Government Retains Headline Inflation Target
Context:
The Central Government has decided to retain the existing inflation target for the next five-year period (2026–2031).
This follows a comprehensive review of the Flexible Inflation Targeting (FIT) regime, which has been the cornerstone of India’s monetary policy since 2016
The Inflation Target:
The headline Consumer Price Index (CPI) inflation target remains at 4%.
The framework includes a symmetric tolerance band of +/- 2%, meaning the actual inflation should ideally stay within the range of 2% to 6%.

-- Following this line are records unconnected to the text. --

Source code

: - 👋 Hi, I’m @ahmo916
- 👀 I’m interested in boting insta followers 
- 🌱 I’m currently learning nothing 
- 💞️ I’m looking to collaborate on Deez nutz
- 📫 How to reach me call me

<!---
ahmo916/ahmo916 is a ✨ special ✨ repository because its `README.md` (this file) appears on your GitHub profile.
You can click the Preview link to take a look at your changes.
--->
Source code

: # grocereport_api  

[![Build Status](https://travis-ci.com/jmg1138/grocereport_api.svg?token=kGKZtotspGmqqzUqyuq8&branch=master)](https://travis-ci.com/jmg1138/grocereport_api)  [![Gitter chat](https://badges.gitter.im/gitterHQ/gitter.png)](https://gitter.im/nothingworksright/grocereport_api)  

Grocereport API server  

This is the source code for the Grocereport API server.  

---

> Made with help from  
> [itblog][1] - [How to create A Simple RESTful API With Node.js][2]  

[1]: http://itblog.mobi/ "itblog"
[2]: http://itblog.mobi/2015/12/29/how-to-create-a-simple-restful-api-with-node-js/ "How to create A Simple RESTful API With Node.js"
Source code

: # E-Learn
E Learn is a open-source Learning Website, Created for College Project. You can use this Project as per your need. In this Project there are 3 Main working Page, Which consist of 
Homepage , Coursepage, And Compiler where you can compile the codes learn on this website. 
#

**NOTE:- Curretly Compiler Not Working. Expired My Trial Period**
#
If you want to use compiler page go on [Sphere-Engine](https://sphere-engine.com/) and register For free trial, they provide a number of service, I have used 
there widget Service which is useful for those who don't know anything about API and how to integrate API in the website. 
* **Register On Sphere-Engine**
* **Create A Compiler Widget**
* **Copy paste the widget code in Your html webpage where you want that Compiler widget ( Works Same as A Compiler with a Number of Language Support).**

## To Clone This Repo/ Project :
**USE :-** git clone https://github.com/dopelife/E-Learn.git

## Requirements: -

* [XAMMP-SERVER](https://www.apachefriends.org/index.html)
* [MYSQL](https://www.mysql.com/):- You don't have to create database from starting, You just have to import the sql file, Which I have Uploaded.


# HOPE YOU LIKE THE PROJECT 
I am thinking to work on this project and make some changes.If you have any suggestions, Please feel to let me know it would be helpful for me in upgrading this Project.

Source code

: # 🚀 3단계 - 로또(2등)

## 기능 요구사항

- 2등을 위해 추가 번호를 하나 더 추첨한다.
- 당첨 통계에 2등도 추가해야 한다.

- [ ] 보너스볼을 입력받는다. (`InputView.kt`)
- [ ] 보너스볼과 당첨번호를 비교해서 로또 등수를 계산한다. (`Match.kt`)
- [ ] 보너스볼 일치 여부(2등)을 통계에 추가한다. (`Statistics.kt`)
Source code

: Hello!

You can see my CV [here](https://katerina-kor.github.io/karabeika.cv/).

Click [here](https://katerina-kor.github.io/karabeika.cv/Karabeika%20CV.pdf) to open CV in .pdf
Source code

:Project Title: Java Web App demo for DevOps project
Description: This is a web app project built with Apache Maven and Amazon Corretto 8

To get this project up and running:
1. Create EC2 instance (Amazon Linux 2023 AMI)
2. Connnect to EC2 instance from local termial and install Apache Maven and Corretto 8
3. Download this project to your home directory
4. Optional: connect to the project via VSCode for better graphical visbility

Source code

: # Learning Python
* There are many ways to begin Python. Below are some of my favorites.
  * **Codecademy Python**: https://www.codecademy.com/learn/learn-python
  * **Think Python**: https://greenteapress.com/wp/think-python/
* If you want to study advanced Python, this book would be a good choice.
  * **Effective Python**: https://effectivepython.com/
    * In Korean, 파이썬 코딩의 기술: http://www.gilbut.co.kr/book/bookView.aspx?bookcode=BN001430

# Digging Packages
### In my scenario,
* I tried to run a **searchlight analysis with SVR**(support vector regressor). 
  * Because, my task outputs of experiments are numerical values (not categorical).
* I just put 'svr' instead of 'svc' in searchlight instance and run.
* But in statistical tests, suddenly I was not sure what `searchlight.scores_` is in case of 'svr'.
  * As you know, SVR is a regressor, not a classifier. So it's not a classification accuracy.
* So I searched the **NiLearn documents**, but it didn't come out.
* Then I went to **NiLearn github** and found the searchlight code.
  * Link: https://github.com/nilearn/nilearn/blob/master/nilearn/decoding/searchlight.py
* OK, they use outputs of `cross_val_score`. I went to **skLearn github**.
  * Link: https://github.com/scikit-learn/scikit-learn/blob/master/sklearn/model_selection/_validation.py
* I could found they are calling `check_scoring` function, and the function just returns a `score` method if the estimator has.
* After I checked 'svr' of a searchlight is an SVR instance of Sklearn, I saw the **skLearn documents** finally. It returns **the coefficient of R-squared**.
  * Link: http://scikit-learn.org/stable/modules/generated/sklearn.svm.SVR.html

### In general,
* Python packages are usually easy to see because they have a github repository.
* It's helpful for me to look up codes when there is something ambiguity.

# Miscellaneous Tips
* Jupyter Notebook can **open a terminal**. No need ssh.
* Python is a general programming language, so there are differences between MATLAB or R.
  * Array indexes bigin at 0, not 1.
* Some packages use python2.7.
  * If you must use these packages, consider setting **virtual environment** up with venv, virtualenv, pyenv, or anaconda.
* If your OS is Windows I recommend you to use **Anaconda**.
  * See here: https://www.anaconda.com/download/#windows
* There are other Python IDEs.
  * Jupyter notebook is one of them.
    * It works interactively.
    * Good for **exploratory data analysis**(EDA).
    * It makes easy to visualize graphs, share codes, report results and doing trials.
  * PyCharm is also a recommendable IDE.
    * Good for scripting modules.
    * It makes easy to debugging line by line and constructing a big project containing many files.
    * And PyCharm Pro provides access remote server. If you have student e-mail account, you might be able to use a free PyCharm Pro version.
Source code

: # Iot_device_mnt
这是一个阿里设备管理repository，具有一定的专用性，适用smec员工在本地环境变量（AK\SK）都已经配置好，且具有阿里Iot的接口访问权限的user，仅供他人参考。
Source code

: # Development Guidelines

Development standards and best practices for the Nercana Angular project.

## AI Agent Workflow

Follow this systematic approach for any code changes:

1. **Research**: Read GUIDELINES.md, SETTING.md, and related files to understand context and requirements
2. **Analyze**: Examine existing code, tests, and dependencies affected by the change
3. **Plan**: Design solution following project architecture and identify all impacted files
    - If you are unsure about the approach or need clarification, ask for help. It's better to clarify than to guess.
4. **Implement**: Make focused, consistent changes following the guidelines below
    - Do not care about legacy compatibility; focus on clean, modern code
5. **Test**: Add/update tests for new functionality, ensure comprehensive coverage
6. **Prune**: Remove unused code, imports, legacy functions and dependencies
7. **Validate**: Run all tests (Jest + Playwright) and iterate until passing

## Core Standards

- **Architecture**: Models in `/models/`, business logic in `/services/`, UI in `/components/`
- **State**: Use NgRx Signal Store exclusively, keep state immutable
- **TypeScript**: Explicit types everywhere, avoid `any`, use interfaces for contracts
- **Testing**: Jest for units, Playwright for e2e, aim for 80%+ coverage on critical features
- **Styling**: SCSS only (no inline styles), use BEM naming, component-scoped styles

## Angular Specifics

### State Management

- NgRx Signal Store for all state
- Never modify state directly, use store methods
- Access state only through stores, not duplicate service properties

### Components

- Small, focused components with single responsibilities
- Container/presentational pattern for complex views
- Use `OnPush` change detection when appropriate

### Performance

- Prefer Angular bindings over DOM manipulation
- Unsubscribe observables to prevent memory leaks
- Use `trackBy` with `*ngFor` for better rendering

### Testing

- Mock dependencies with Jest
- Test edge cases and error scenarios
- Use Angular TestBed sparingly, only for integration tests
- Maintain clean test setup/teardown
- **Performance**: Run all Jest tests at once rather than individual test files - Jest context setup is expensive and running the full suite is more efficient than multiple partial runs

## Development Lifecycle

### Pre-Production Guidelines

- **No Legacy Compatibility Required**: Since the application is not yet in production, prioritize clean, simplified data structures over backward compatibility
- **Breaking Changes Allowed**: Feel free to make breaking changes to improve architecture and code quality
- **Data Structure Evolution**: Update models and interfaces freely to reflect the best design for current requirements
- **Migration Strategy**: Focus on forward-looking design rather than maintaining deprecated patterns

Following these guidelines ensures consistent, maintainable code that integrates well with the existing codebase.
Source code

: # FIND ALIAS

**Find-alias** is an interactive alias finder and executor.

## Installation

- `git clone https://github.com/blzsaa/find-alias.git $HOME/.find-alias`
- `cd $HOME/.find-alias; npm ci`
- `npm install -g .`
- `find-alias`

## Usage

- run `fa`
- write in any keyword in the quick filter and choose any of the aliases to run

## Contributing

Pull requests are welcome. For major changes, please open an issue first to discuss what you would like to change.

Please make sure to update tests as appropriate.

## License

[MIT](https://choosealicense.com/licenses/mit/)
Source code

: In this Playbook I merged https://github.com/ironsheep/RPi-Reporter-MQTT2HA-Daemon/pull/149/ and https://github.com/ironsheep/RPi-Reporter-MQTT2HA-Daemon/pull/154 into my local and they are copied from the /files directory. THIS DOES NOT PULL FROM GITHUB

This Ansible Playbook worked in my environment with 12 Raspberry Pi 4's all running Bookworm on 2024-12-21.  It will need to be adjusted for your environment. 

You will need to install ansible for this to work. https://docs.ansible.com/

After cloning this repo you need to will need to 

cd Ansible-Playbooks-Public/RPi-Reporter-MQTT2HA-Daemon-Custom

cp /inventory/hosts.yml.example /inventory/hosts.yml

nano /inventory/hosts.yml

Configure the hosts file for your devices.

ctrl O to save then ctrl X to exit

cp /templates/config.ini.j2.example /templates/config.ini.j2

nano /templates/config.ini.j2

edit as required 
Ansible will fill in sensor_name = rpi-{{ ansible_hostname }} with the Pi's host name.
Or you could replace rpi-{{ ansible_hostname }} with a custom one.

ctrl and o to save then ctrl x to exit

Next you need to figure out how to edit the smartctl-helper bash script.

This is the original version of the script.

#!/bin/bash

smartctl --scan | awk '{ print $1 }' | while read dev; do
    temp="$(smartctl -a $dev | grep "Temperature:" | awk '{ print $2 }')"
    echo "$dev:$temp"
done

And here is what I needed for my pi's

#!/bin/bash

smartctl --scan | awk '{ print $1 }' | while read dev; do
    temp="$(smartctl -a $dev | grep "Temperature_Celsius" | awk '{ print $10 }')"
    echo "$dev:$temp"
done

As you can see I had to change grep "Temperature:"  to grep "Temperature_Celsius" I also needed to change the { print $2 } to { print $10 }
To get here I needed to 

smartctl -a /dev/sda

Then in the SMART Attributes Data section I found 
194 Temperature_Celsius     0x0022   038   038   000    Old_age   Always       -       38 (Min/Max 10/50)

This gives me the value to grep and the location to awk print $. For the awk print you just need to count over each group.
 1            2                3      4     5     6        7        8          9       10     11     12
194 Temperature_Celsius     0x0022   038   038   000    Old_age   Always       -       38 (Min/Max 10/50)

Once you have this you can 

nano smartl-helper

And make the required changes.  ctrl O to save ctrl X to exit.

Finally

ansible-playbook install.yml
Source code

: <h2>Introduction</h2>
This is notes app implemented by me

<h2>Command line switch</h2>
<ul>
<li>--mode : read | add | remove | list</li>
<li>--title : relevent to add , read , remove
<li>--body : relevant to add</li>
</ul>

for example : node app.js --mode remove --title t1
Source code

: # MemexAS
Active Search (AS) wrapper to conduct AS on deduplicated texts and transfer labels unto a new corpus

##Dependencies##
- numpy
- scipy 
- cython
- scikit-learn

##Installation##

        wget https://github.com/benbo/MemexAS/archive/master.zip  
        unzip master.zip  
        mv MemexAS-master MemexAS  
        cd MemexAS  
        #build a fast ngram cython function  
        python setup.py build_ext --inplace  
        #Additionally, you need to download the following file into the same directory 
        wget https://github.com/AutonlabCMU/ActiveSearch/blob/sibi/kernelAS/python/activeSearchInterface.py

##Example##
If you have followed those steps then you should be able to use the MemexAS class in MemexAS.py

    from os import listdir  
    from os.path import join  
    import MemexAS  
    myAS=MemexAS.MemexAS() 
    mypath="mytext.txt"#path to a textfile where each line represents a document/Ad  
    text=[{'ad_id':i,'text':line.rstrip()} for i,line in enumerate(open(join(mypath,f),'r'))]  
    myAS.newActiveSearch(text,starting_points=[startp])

Despite debates over whether "Core Inflation" (which excludes volatile food and fuel) should be used, the government has stuck with Headline CPI.
This is because food has a high share in the Indian consumption basket, and headline inflation better reflects the cost of living for the majority of the population.
The Monetary Policy Framework:
In May 2016, the Reserve Bank of India Act, 1934 was amended to provide a statutory basis for the FIT regime.
Monetary Policy Committee (MPC):
The MPC is empowered to determine the policy interest rate (Repo Rate) required to achieve the inflation target.
It consists of six members:
Three from the RBI (including the Governor as the ex-officio Chairperson)
Three external members appointed by the Government.
If the average inflation remains outside the 2–6% range for three consecutive quarters, it is deemed a failure.
In such a case, the RBI must submit a report to the government explaining the reasons for the failure and the proposed remedial actions.